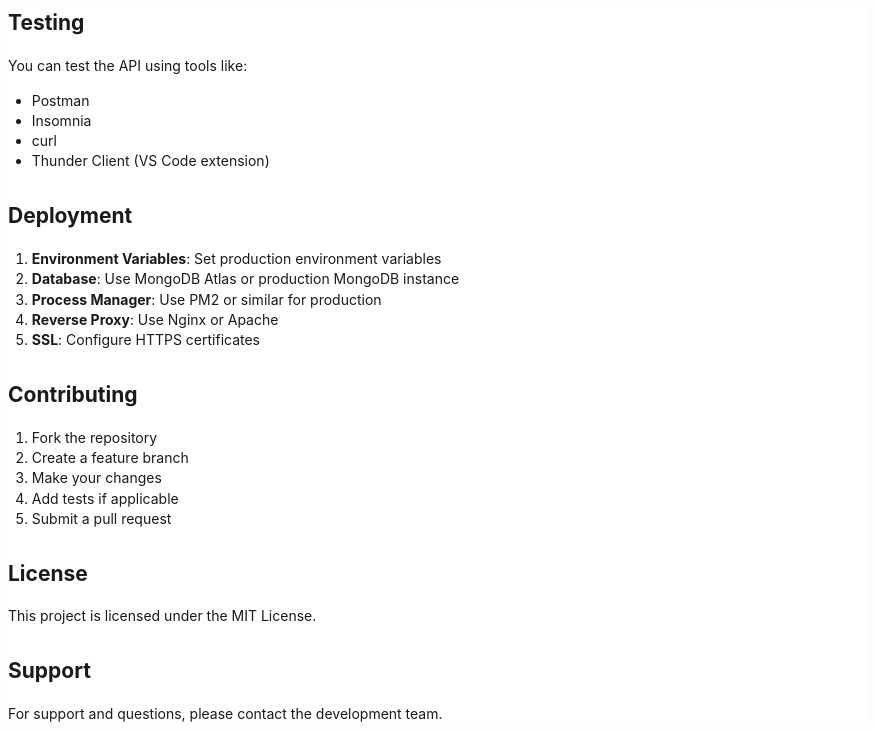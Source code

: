 ## Testing

You can test the API using tools like:
- Postman
- Insomnia
- curl
- Thunder Client (VS Code extension)

## Deployment

1. **Environment Variables**: Set production environment variables
2. **Database**: Use MongoDB Atlas or production MongoDB instance
3. **Process Manager**: Use PM2 or similar for production
4. **Reverse Proxy**: Use Nginx or Apache
5. **SSL**: Configure HTTPS certificates

## Contributing

1. Fork the repository
2. Create a feature branch
3. Make your changes
4. Add tests if applicable
5. Submit a pull request

## License

This project is licensed under the MIT License.

## Support

For support and questions, please contact the development team.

---

■ **WHAT IS NEEDED**
Lines that contain "License" should be pulled from the entries above and reported.

■ **YOUR RESPONSE**
## License
This project is licensed under the MIT License.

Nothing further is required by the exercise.